LINKED CONTENT This article is linked to Tergast et al papers. To view these articles, visit https://doi.org/10.1111/apt.17066 and https://doi.org/10.1111/apt.17168
Background: Most comparisons of arterial stiffness between ethnic groups focus on pulse wave velocity. This study used the cardio-ankle vascular index (CAVI) in European compared to Japanese individuals to investigate how cardiovascular risk factors affect arterial aging across geographic regions. Methods: Four hundred and ninety-four European and 1044 Japanese individuals underwent measurements of CAVI, blood pressure and information on cardiovascular risk factors. Both datasets included individuals with 0-5 cardiovascular risk factors. Results: Average CAVI was higher in the Japanese than the European group in every age category, with significant differences up to 75 years for males and 85 for females. The correlation of CAVI with age, controlled for cardiovascular risk factors, was slightly higher in Japanese females (r = 0.594 vs.

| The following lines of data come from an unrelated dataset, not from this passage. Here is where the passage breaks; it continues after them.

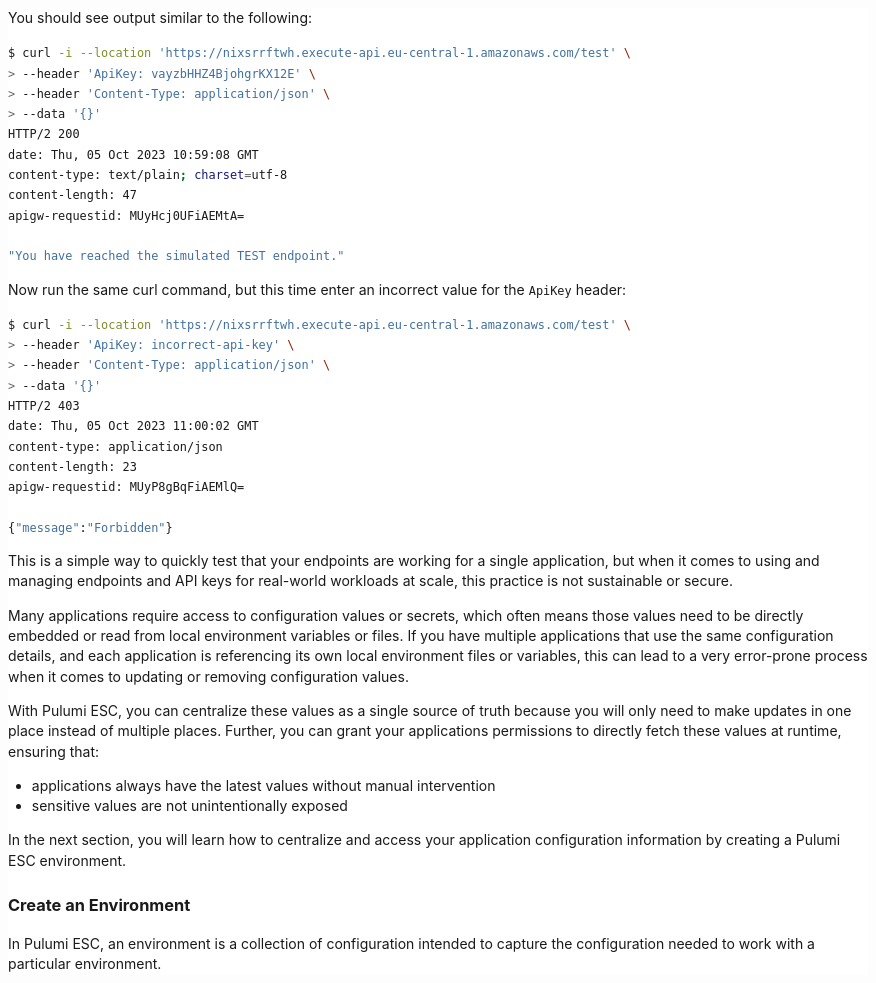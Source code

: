 You should see output similar to the following:

```bash
$ curl -i --location 'https://nixsrrftwh.execute-api.eu-central-1.amazonaws.com/test' \
> --header 'ApiKey: vayzbHHZ4BjohgrKX12E' \
> --header 'Content-Type: application/json' \
> --data '{}'
HTTP/2 200
date: Thu, 05 Oct 2023 10:59:08 GMT
content-type: text/plain; charset=utf-8
content-length: 47
apigw-requestid: MUyHcj0UFiAEMtA=

"You have reached the simulated TEST endpoint."
```

Now run the same curl command, but this time enter an incorrect value for the `ApiKey` header:

```bash
$ curl -i --location 'https://nixsrrftwh.execute-api.eu-central-1.amazonaws.com/test' \
> --header 'ApiKey: incorrect-api-key' \
> --header 'Content-Type: application/json' \
> --data '{}'
HTTP/2 403
date: Thu, 05 Oct 2023 11:00:02 GMT
content-type: application/json
content-length: 23
apigw-requestid: MUyP8gBqFiAEMlQ=

{"message":"Forbidden"}
```

This is a simple way to quickly test that your endpoints are working for a single application, but when it comes to using and managing endpoints and API keys for real-world workloads at scale, this practice is not sustainable or secure.

Many applications require access to configuration values or secrets, which often means those values need to be directly embedded or read from local environment variables or files. If you have multiple applications that use the same configuration details, and each application is referencing its own local environment files or variables, this can lead to a very error-prone process when it comes to updating or removing configuration values.

With Pulumi ESC, you can centralize these values as a single source of truth because you will only need to make updates in one place instead of multiple places. Further, you can grant your applications permissions to directly fetch these values at runtime, ensuring that:

- applications always have the latest values without manual intervention
- sensitive values are not unintentionally exposed

In the next section, you will learn how to centralize and access your application configuration information by creating a Pulumi ESC environment.

### Create an Environment

In Pulumi ESC, an environment is a collection of configuration intended to capture the configuration needed to work with a particular environment.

Europeans r = 0.542) but much higher in European males (r = 0.710 vs. Japanese r = 0.511). There was a significant correlation between CAVI and total cardiovascular risk factors in the Japanese (r = 0.141, P < 0.001) but not the European group. On linear regression, average CAVI was significantly dependent on age, sex, diabetes, BMI, SBP and geographic region. When divided into 'healthy' vs. 'high risk', the healthy group had a steeper correlation with age for Europeans (r = 0.644 vs. Japanese r = 0.472, Fisher's Z P < 0.001), whereas in the high-risk group, both geographic regions had similar correlations. Conclusion: Japanese patient groups had higher arterial stiffness than Europeans, as measured by CAVI, controlling for cardiovascular risk factors. Europeans had greater increases in arterial stiffness with age in healthy individuals, particularly for males. However, cardiovascular risk factors had a greater impact on the Japanese group.